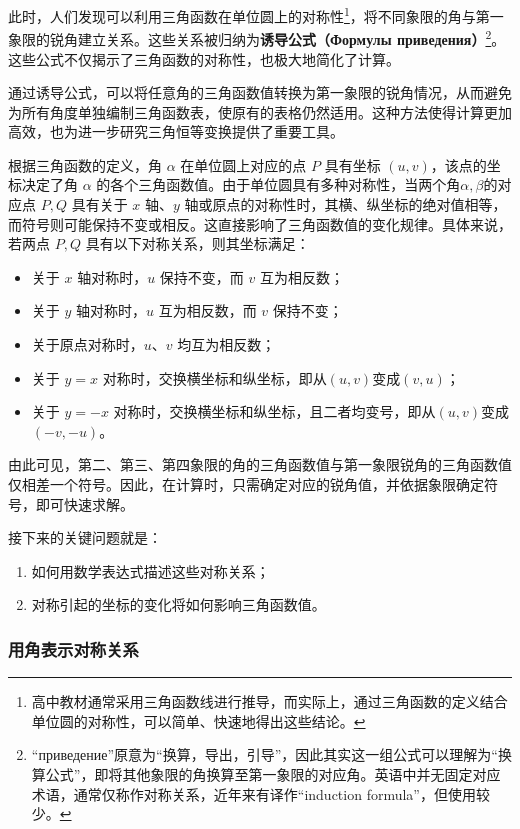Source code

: 此时，人们发现可以利用三角函数在单位圆上的对称性\footnote{高中教材通常采用三角函数线进行推导，而实际上，通过三角函数的定义结合单位圆的对称性，可以简单、快速地得出这些结论。}，将不同象限的角与第一象限的锐角建立关系。这些关系被归纳为\textbf{诱导公式（Формулы приведения）}\footnote{“приведение”原意为“换算，导出，引导”，因此其实这一组公式可以理解为“换算公式”，即将其他象限的角换算至第一象限的对应角。英语中并无固定对应术语，通常仅称作对称关系，近年来有译作“induction formula”，但使用较少。}。这些公式不仅揭示了三角函数的对称性，也极大地简化了计算。

通过诱导公式，可以将任意角的三角函数值转换为第一象限的锐角情况，从而避免为所有角度单独编制三角函数表，使原有的表格仍然适用。这种方法使得计算更加高效，也为进一步研究三角恒等变换提供了重要工具。

根据三角函数的定义，角 $\alpha$ 在单位圆上对应的点 $P$ 具有坐标 $(u,v)$，该点的坐标决定了角 $\alpha$ 的各个三角函数值。由于单位圆具有多种对称性，当两个角$\alpha,\beta$的对应点 $P, Q$ 具有关于 $x$ 轴、$y$ 轴或原点的对称性时，其横、纵坐标的绝对值相等，而符号则可能保持不变或相反。这直接影响了三角函数值的变化规律。具体来说，若两点 $P, Q$ 具有以下对称关系，则其坐标满足：
\begin{itemize}
\item 关于 $x$ 轴对称时，$u$ 保持不变，而 $v$ 互为相反数；
\item 关于 $y$ 轴对称时，$u$ 互为相反数，而 $v$ 保持不变；
\item 关于原点对称时，$u$、$v$ 均互为相反数；
\item 关于 $y = x$ 对称时，交换横坐标和纵坐标，即从$(u,v)$变成$(v,u)$；
\item 关于 $y = -x$ 对称时，交换横坐标和纵坐标，且二者均变号，即从$(u,v)$变成$(-v,-u)$。
\end{itemize}

由此可见，第二、第三、第四象限的角的三角函数值与第一象限锐角的三角函数值仅相差一个符号。因此，在计算时，只需确定对应的锐角值，并依据象限确定符号，即可快速求解。

接下来的关键问题就是：
\begin{enumerate}
\item 如何用数学表达式描述这些对称关系；
\item 对称引起的坐标的变化将如何影响三角函数值。
\end{enumerate}

\subsubsection{用角表示对称关系}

= = = = = = =

> **Assignment**
Go through the records above and copy each line where "轴对称时" is found.

> **Solution to this problem**
\item 关于 $x$ 轴对称时，$u$ 保持不变，而 $v$ 互为相反数；
\item 关于 $y$ 轴对称时，$u$ 互为相反数，而 $v$ 保持不变；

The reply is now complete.